_PROBLEM TO SOLVE:_ Filter on the word "package": copy each matching line from the listing below.

_DATASET RECORDS:_
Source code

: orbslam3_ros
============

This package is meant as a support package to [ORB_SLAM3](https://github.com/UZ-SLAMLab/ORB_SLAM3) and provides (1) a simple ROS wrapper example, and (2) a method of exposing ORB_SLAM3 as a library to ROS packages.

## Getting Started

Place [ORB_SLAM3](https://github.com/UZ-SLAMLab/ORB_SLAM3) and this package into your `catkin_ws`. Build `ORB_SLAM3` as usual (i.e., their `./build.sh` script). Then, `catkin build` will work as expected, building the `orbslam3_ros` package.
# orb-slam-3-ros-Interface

--

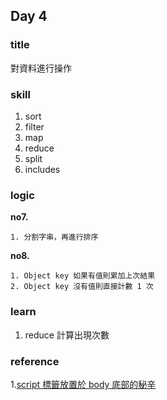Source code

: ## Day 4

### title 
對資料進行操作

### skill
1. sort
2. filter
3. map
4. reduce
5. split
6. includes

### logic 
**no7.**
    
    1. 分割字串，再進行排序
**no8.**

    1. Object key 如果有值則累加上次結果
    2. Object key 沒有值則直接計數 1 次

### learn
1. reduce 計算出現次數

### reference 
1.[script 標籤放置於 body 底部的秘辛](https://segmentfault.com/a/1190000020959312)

==

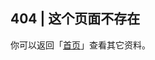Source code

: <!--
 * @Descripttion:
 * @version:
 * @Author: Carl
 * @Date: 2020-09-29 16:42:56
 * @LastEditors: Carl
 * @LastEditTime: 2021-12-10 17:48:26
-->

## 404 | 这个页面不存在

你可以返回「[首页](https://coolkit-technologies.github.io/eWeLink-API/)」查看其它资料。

_OUTPUT OF THE TASK:_
This package is meant as a support package to [ORB_SLAM3](https://github.com/UZ-SLAMLab/ORB_SLAM3) and provides (1) a simple ROS wrapper example, and (2) a method of exposing ORB_SLAM3 as a library to ROS packages.
Place [ORB_SLAM3](https://github.com/UZ-SLAMLab/ORB_SLAM3) and this package into your `catkin_ws`. Build `ORB_SLAM3` as usual (i.e., their `./build.sh` script). Then, `catkin build` will work as expected, building the `orbslam3_ros` package.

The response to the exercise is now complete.